Entries supplied section start
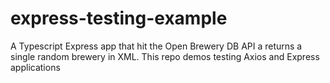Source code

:# express-testing-example
A Typescript Express app that hit the Open Brewery DB API a returns a single random brewery in XML. This repo demos testing Axios and Express applications
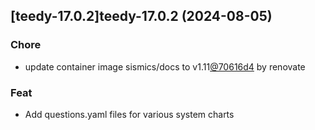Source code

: 

## [teedy-17.0.2]teedy-17.0.2 (2024-08-05)

### Chore



- update container image sismics/docs to v1.11[@70616d4](https://github.com/70616d4) by renovate

### Feat



- Add questions.yaml files for various system charts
Entries supplied section end
> [Work request]
Look through the listing above. Pick out each line with "testing" and copy it.

> [Solution to the exercise]
:# express-testing-example
A Typescript Express app that hit the Open Brewery DB API a returns a single random brewery in XML. This repo demos testing Axios and Express applications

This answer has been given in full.